Back to The Guess Who: I played that tape so much I had it memorized. I sang it to myself quietly while I studied. Since no one else in the school had an 8-track player I always had to bring our portable one (it plugged into the car cigarette lighter, wall, or ran on several D-cell batters, had a T-shaped plunger to switch between channels) for music share days at school. Eventually my family switched over to cassette tapes as well, but we were about the last hold outs. For years I sang those songs in the car when I was by myself even though I didn’t have anything to play the tapes on. I think we eventually sold all the old 8-tracks in a rummage sale when I was in high school.
There was one song on the tape that I just didn’t care for all that much; Running Down the Street. When I got to college my roommate had a CD player, so I started buying CDs*. One of the first I purchased was The Best of the Guess Who. Immediately there were two things I noticed. The order of the tracks was different – no big deal. Running Down the Street wasn’t listed – weird. I didn’t really miss it, because I just didn’t care for the song all that much. I just couldn’t identify with it. Of course, upon playing the disc there was another change: a new intro to American Woman. Personally, and this might just be my preference for things as I first discover them, I prefer the song without the long intro and just get right into the rockin’ tune. When Lenny Kravitz came out with his version of American Woman he went more 70’s psychedelic, but I always thought that song should have been remade by a heavy metal band – Anthrax probably would have done well with it.

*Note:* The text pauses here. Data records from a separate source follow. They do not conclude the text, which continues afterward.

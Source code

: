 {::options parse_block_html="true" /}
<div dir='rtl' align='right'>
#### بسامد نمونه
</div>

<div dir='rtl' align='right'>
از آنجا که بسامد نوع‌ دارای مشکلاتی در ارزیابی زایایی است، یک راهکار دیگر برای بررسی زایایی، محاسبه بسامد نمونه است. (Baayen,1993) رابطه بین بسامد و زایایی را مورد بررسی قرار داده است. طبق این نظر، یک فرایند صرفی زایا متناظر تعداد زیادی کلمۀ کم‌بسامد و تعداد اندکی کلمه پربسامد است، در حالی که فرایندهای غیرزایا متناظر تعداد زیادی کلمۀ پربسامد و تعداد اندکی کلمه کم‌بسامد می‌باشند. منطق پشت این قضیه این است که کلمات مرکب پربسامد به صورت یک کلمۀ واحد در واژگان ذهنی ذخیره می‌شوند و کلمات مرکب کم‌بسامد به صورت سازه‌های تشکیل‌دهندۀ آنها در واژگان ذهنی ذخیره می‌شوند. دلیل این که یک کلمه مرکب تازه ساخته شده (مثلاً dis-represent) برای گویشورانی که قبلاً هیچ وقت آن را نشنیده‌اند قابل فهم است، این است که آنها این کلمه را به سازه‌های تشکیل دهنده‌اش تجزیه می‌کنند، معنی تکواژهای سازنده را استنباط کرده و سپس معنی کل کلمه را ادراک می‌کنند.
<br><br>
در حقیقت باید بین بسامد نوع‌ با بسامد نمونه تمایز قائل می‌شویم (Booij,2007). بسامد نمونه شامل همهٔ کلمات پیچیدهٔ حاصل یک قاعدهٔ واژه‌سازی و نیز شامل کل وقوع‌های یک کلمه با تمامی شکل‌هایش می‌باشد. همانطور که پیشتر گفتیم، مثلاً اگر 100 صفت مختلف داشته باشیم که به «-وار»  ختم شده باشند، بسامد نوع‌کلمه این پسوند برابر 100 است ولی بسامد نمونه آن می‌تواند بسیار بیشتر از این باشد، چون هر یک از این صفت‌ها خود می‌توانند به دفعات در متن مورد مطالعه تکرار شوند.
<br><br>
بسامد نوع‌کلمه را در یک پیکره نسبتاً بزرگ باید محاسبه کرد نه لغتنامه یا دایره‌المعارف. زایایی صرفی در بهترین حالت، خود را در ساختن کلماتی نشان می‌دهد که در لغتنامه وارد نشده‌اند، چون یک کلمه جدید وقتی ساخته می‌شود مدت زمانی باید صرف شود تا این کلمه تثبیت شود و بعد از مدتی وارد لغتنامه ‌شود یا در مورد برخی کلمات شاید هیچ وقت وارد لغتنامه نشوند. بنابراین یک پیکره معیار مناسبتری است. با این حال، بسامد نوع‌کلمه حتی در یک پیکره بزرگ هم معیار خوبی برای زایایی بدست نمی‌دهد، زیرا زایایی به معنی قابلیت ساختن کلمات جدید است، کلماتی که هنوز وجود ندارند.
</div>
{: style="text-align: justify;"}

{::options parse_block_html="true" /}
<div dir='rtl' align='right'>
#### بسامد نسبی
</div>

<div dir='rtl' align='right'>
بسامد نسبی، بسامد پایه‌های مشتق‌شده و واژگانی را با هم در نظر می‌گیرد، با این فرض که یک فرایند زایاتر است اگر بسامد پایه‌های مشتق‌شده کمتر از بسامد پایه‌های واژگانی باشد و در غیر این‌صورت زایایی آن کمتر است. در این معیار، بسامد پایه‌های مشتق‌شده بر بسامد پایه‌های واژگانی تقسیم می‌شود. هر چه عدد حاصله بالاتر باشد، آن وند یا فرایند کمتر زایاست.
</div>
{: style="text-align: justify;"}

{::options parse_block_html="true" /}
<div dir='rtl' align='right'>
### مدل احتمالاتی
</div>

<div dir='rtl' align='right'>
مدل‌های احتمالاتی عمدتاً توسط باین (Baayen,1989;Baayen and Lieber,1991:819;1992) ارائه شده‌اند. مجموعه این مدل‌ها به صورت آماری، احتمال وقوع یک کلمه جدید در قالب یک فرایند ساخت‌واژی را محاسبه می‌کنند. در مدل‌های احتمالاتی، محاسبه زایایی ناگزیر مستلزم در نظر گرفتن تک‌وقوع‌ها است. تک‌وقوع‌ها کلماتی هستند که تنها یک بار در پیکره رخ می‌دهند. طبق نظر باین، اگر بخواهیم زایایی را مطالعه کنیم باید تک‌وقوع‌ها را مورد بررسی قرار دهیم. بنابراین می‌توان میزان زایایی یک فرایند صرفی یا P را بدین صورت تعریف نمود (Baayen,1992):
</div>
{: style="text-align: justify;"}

These days when searching the internet for the album, the track list almost never comes up with Running Down the Street. In searching for the album as an 8-track, I found two different track listings.
Now, I’m not sure which one came out first, but the one on the left/top is the one we had. And the one on the right/bottom is closer to what is on my CD (slightly different track order, same songs). I’m not sure why the change happened. My Dad speculated that Burton Cummings thought it too drug oriented. I wasn’t really thinking about drugs in grade school so I never made a connection with that, but in looking closer at some of the other songs it seems they could be about drug use. One thing I am thankful for is leaving the spoken part at the end of Hang On To Your Life, where he reads a passage from the bible (Psalm 22: 13-15. When my grandfather died it was the first thing that came to me, and even though it isn’t quite appropriate as a funeral verse I did take comfort in it, not sure why. These days, like when my uncle died a few weeks ago, I played a lot of Brothers In Arms in the car during the long drives.
*Odd detail for those who care (or not); the very first cassette tape I purchased with my own money was Dire Straits Brothers In Arms when I was in junior high, summer of ’85. The very first CD I purchased, in the fall of ’90, was also Dire Straits Brothers In Arms. Other than the lengthy blank space on side two of the tape I’m not aware of anything different between the cassette and CD.